▸ Task details
Search the entries below for the word "multirow" and copy each line that has it.

▸ Exercise materials
'''
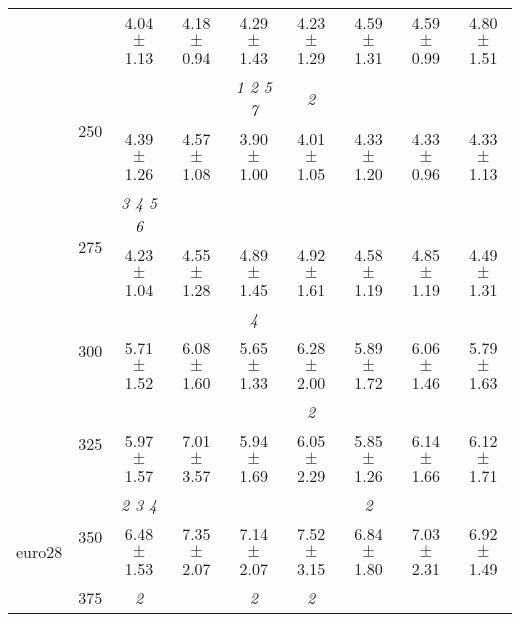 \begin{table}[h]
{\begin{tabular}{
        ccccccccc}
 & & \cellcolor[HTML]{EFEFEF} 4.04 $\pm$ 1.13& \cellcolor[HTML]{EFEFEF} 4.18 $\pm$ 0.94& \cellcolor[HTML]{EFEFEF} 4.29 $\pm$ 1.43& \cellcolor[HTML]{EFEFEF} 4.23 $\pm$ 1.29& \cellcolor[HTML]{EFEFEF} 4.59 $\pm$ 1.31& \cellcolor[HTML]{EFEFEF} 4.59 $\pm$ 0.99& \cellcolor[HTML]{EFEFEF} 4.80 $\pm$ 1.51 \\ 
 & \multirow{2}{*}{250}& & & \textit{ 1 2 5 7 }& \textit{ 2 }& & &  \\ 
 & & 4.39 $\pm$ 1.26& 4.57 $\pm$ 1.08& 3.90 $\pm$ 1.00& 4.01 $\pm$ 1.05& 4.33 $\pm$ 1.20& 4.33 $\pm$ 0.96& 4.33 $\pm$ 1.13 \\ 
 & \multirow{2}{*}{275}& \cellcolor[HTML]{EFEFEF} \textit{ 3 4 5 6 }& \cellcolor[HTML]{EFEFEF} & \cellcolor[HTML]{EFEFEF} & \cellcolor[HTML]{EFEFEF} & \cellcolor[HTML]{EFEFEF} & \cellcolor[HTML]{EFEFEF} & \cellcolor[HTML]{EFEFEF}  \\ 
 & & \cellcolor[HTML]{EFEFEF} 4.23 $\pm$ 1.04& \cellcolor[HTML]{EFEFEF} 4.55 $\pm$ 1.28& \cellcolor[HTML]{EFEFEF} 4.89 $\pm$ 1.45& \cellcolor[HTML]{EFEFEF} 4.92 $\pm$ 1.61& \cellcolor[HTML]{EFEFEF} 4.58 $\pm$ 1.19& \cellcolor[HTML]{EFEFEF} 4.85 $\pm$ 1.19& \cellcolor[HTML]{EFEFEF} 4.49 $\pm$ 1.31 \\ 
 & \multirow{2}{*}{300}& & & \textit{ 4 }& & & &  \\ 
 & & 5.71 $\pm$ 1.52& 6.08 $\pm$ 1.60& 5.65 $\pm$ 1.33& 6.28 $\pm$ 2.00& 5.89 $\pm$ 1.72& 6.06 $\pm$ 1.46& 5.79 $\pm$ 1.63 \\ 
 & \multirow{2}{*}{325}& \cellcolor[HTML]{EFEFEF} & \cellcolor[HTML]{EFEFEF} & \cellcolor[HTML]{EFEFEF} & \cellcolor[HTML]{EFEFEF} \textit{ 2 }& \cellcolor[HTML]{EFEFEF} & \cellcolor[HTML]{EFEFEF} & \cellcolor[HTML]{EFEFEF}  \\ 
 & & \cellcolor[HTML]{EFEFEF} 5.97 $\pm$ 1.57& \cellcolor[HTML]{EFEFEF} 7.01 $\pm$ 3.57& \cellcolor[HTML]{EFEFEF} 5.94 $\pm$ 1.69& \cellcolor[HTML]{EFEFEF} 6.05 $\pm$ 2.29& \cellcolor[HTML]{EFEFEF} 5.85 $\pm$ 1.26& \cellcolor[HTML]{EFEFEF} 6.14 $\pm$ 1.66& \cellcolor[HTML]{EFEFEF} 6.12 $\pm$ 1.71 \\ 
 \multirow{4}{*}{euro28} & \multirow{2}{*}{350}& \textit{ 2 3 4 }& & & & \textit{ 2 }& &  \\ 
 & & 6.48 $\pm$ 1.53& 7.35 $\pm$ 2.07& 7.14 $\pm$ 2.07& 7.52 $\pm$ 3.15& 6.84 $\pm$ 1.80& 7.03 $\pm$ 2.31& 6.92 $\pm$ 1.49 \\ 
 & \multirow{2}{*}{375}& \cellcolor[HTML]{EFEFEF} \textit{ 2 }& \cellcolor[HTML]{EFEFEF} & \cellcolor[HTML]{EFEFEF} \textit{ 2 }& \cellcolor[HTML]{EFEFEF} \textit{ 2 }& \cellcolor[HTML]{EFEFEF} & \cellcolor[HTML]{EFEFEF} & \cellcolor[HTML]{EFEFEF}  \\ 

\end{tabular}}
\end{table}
'''
▸ Answer to this task
 & \multirow{2}{*}{250}& & & \textit{ 1 2 5 7 }& \textit{ 2 }& & &  \\ 
 & \multirow{2}{*}{275}& \cellcolor[HTML]{EFEFEF} \textit{ 3 4 5 6 }& \cellcolor[HTML]{EFEFEF} & \cellcolor[HTML]{EFEFEF} & \cellcolor[HTML]{EFEFEF} & \cellcolor[HTML]{EFEFEF} & \cellcolor[HTML]{EFEFEF} & \cellcolor[HTML]{EFEFEF}  \\ 
 & \multirow{2}{*}{300}& & & \textit{ 4 }& & & &  \\ 
 & \multirow{2}{*}{325}& \cellcolor[HTML]{EFEFEF} & \cellcolor[HTML]{EFEFEF} & \cellcolor[HTML]{EFEFEF} & \cellcolor[HTML]{EFEFEF} \textit{ 2 }& \cellcolor[HTML]{EFEFEF} & \cellcolor[HTML]{EFEFEF} & \cellcolor[HTML]{EFEFEF}  \\ 
 \multirow{4}{*}{euro28} & \multirow{2}{*}{350}& \textit{ 2 3 4 }& & & & \textit{ 2 }& &  \\ 
 & \multirow{2}{*}{375}& \cellcolor[HTML]{EFEFEF} \textit{ 2 }& \cellcolor[HTML]{EFEFEF} & \cellcolor[HTML]{EFEFEF} \textit{ 2 }& \cellcolor[HTML]{EFEFEF} \textit{ 2 }& \cellcolor[HTML]{EFEFEF} & \cellcolor[HTML]{EFEFEF} & \cellcolor[HTML]{EFEFEF}  \\ 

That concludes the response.